## DIRECTIONS
Exact copies of all the lines below are wanted, without a single picture.

Content starts

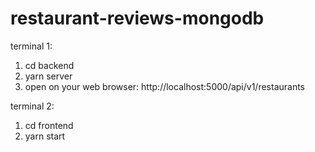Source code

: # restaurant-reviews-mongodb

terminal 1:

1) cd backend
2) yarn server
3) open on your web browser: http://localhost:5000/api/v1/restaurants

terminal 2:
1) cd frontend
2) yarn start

Content ends

## SOLUTION TO THE PROBLEM
Source code

: # restaurant-reviews-mongodb

terminal 1:

1) cd backend
2) yarn server
3) open on your web browser: http://localhost:5000/api/v1/restaurants

terminal 2:
1) cd frontend
2) yarn start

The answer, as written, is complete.